No capítulo 4 do livro Pedagogia do Oprimido, ao tratar da Teoria da Ação Antidialógica, Paulo Freire afirma textualmente que: “Não há realidade histórica – mais outra obviedade – que não seja humana” (FREIRE, 2016, p. 203). As razões para isso seriam óbvias, pois, “Não há história sem homens, como não há uma história para os homens, mas uma história de homens que feita por eles, também se faz” (FREIRE, 2016, p. 204). Fica explícita, nessa formulação que, para Freire, homens e mulheres não são objetos da história ou objetos a serem pesquisados, estudados pelas elites. Freire é enfático sobre essa condição ao afirmar que: “O mundo não é um laboratório de anatomia nem os homens são cadáveres que devam ser estudados passivamente” (2016, p. 208). Entendo essa formulação freireana como uma forma de colocar homens e mulheres não na periferia, mas, sim, no centro do fazer da história. Assim tomado o papel de homens e mulheres, na realidade em que vivem, podemos afirmar que homens e mulheres, além de fazerem parte da história, podem assumir seus destinos e fazerem, assim, a história. Diferentemente dos outros animais, homens e mulheres são, para Freire, seres do quefazer. Em função disso que seu quefazer é ação e reflexão. Nas suas palavras: “É práxis. É transformação do mundo. E, na razão mesma em que o quefazer é práxis, todo fazer do quefazer tem de ter uma teoria que necessariamente o ilumine. O quefazer é teoria e prática. É reflexão e ação” (FREIRE, 2016, p. 196). Com isso, para Freire, o quefazer não se reduz ao mero discurso sobre ou em nome de alguém. Ao contrário, é algo concreto para além do ativismo ou do mero verbalismo.

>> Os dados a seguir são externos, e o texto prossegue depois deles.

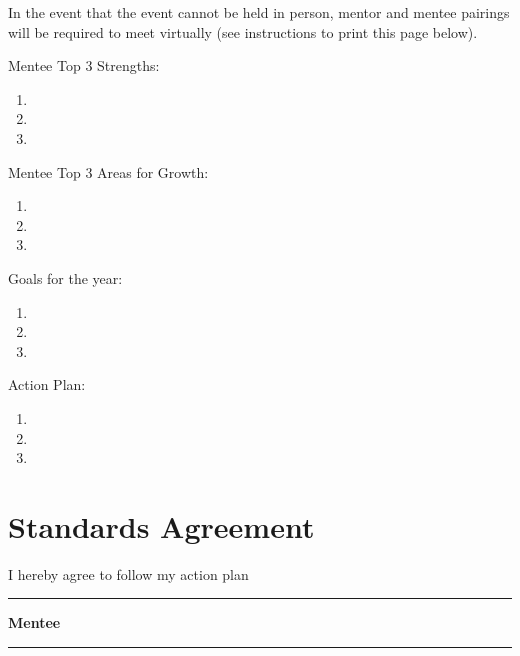 \documentclass[
  openany]{book}
\providecommand{\tightlist}{%
  \setlength{\itemsep}{0pt}\setlength{\parskip}{0pt}}
\begin{document}
In the event that the event cannot be held in person, mentor and mentee pairings will be required to meet virtually (see instructions to print this page below).

Mentee Top 3 Strengths:

\begin{enumerate}
\def\labelenumi{\arabic{enumi}.}
\tightlist
\item
\item
\item
\end{enumerate}

Mentee Top 3 Areas for Growth:

\begin{enumerate}
\def\labelenumi{\arabic{enumi}.}
\tightlist
\item
\item
\item
\end{enumerate}

Goals for the year:

\begin{enumerate}
\def\labelenumi{\arabic{enumi}.}
\tightlist
\item
\item
\item
\end{enumerate}

Action Plan:

\begin{enumerate}
\def\labelenumi{\arabic{enumi}.}
\tightlist
\item
\item
\item
\end{enumerate}

\hypertarget{standards-agreement}{%
\section{Standards Agreement}\label{standards-agreement}}

I hereby agree to follow my action plan\\

\begin{center}\rule{0.5\linewidth}{0.5pt}\end{center}

\textbf{Mentee}

\begin{center}\rule{0.5\linewidth}{0.5pt}\end{center}
\end{document}
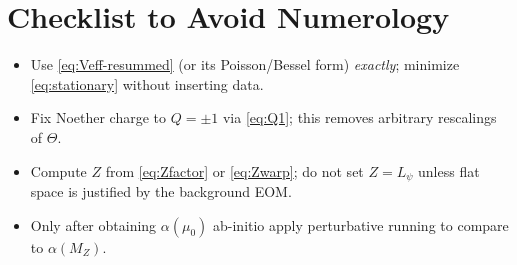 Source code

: \documentclass[12pt]{article}
\begin{document}
\section{Checklist to Avoid Numerology}
\begin{itemize}
\item Use \eqref{eq:Veff-resummed} (or its Poisson/Bessel form) \emph{exactly}; minimize \eqref{eq:stationary} without inserting data.
\item Fix Noether charge to $Q=\pm 1$ via \eqref{eq:Q1}; this removes arbitrary rescalings of $\Theta$.
\item Compute $Z$ from \eqref{eq:Zfactor} or \eqref{eq:Zwarp}; do not set $Z=L_\psi$ unless flat space is justified by the background EOM.
\item Only after obtaining $\alpha(\mu_0)$ ab-initio apply perturbative running to compare to $\alpha(M_Z)$.
\end{itemize}
\end{document}
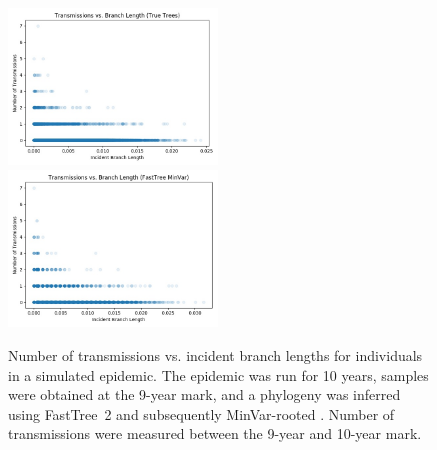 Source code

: \begin{figure} %
\centering
\includegraphics[width=0.495\textwidth]{figs/proact-trans-vs-bl-true}
\includegraphics[width=0.495\textwidth]{figs/proact-trans-vs-bl-ftmv}
\caption[Number of Transmissions vs. Incident Branch Length]
{Number of transmissions vs. incident branch lengths for individuals in a simulated epidemic. The epidemic was run for 10 years, samples were obtained at the 9-year mark, and a phylogeny was inferred using FastTree~2 \cite{Price2010} and subsequently MinVar-rooted \cite{Mai2017}. Number of transmissions were measured between the 9-year and 10-year mark.}
\label{fig:proact-trans-vs-bl}
\end{figure}

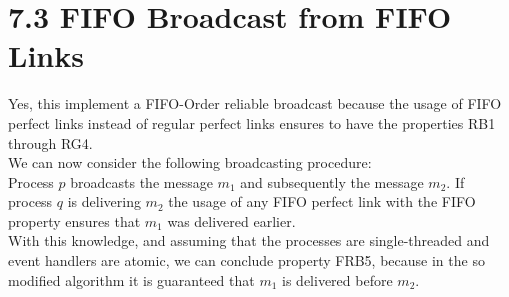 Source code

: \documentclass{article}
\begin{document}
	\section*{7.3 FIFO Broadcast from FIFO Links}
	\begin{adjustwidth}{2em}{2em}
		Yes, this implement a FIFO-Order reliable broadcast because the usage of FIFO perfect links instead of regular perfect links ensures to have the properties RB1 through RG4. \\
		We can now consider the following broadcasting procedure: \\
		Process $p$ broadcasts the message $m_1$ and subsequently the message $m_2$. If process $q$ is delivering $m_2$ the usage of any FIFO perfect link with the FIFO property ensures that $m_1$ was delivered earlier. \\
		With this knowledge, and assuming that the processes are single-threaded and event handlers are atomic, we can conclude property FRB5, because in the so modified algorithm it is guaranteed that $m_1$ is delivered before $m_2$.
	\end{adjustwidth}
\end{document}
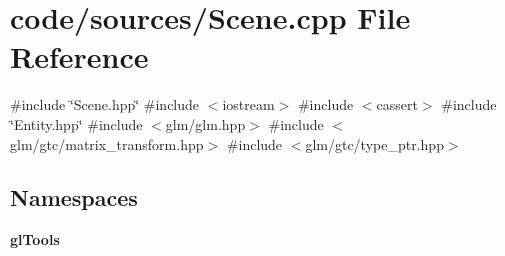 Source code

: \section{code/sources/\+Scene.cpp File Reference}
\label{_scene_8cpp}
{\ttfamily \#include \char`\"{}Scene.\+hpp\char`\"{}}\newline
{\ttfamily \#include $<$iostream$>$}\newline
{\ttfamily \#include $<$cassert$>$}\newline
{\ttfamily \#include \char`\"{}Entity.\+hpp\char`\"{}}\newline
{\ttfamily \#include $<$glm/glm.\+hpp$>$}\newline
{\ttfamily \#include $<$glm/gtc/matrix\+\_\+transform.\+hpp$>$}\newline
{\ttfamily \#include $<$glm/gtc/type\+\_\+ptr.\+hpp$>$}\newline
\subsection*{Namespaces}
\begin{DoxyCompactItemize}
\item 
 \textbf{ gl\+Tools}
\end{DoxyCompactItemize}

Ao refletir sobre a relação entre lideranças e oprimidos, Freire não se cansa de chamar a atenção para o perigo da manipulação dos oprimidos pelos líderes. Freire não aceita que a liderança tome os liderados como incapazes de fazerem e/ou executarem sua história. É a partir da assunção de seu papel de “fazedores e fazedoras” da história que homens e mulheres passam da condição de “homem-objeto” para “homem-sujeito” apontados por Freire no Pedagogia do Oprimido. Esse papel de donos de sua história é tão fundamental na obra freireana em geral, e, particularmente, na Pedagogia do Oprimido, que o educador faz questão de alertar, inclusive, para o risco de mesmo defensores de movimentos revolucionários tomarem os setores oprimidos como seus objetos de ação política. Sobre isso, em Pedagogia do Oprimido, Freire é radical e alerta que “O humanista científico revolucionário não pode, em nome da revolução, ter nos oprimidos objetos passivos de sua análise, da qual decorrem prescrições que eles devam seguir” (FREIRE, 2016, p. 208). A maneira de evitar esse equívoco histórico e político é a liderança revolucionária, científico e humanista evitar repetir a prática das elites dominadoras de levar às últimas consequências a ideia de ignorância das massas populares. Setores progressistas não podem, jamais, “Crer nesse mito. Não tem sequer o direito de duvidar, por um momento, de que isto é um mito” (FREIRE, 2016, p. 209).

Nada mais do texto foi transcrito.